DESCRIPTION OF THE TASK - What is needed is the number of lines below that contain the word "properties", with no other output.

◇ ◇ ◇

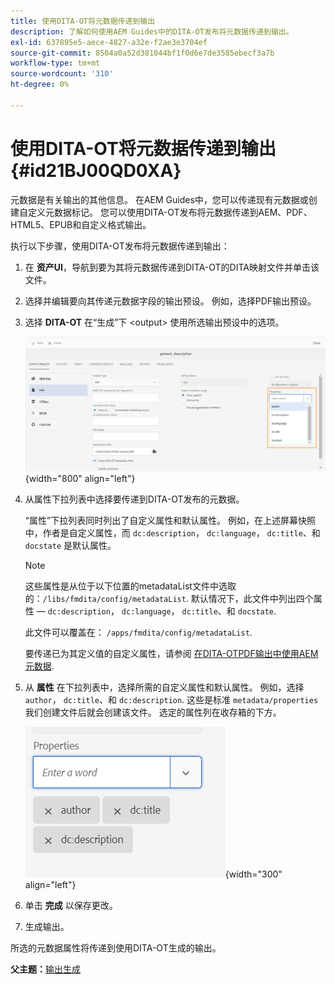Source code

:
 ```yaml
---
title: 使用DITA-OT将元数据传递到输出
description: 了解如何使用AEM Guides中的DITA-OT发布将元数据传递到输出。
exl-id: 637895e5-aece-4827-a32e-f2ae3e3704ef
source-git-commit: 8504a0a52d381044bf1f0d6e7de3585ebecf3a7b
workflow-type: tm+mt
source-wordcount: '310'
ht-degree: 0%

---
```


# 使用DITA-OT将元数据传递到输出 {#id21BJ00QD0XA}

元数据是有关输出的其他信息。 在AEM Guides中，您可以传递现有元数据或创建自定义元数据标记。 您可以使用DITA-OT发布将元数据传递到AEM、PDF、HTML5、EPUB和自定义格式输出。

执行以下步骤，使用DITA-OT发布将元数据传递到输出：

1. 在 **资产UI**，导航到要为其将元数据传递到DITA-OT的DITA映射文件并单击该文件。
1. 选择并编辑要向其传递元数据字段的输出预设。 例如，选择PDF输出预设。
1. 选择 **DITA-OT** 在“生成”下 &lt;output> 使用所选输出预设中的选项。

   ![](images/custom-meta-data-output-preset.png){width="800" align="left"}

1. 从属性下拉列表中选择要传递到DITA-OT发布的元数据。

   “属性”下拉列表同时列出了自定义属性和默认属性。 例如，在上述屏幕快照中，作者是自定义属性，而 `dc:description`， `dc:language`， `dc:title`、和 `docstate` 是默认属性。

   >[!NOTE]
   >
   > 这些属性是从位于以下位置的metadataList文件中选取的：`/libs/fmdita/config/metadataList`. 默认情况下，此文件中列出四个属性 —  `dc:description`， `dc:language`， `dc:title`、和 `docstate`.

   此文件可以覆盖在： `/apps/fmdita/config/metadataList`.

   要传递已为其定义值的自定义属性，请参阅 [在DITA-OTPDF输出中使用AEM元数据](https://experienceleaguecommunities.adobe.com/t5/xml-documentation-discussions/use-aem-metadata-in-dita-ot-pdf-output/td-p/411880).

1. 从 **属性** 在下拉列表中，选择所需的自定义属性和默认属性。 例如，选择 `author`， `dc:title`、和 `dc:description`. 这些是标准 `metadata/properties` 我们创建文件后就会创建该文件。 选定的属性列在收存箱的下方。

   ![](images/selected-metadata-properties.png){width="300" align="left"}

1. 单击 **完成** 以保存更改。
1. 生成输出。

所选的元数据属性将传递到使用DITA-OT生成的输出。

**父主题：**[&#x200B;输出生成](generate-output.md)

◇ ◇ ◇

RESPONSE - 2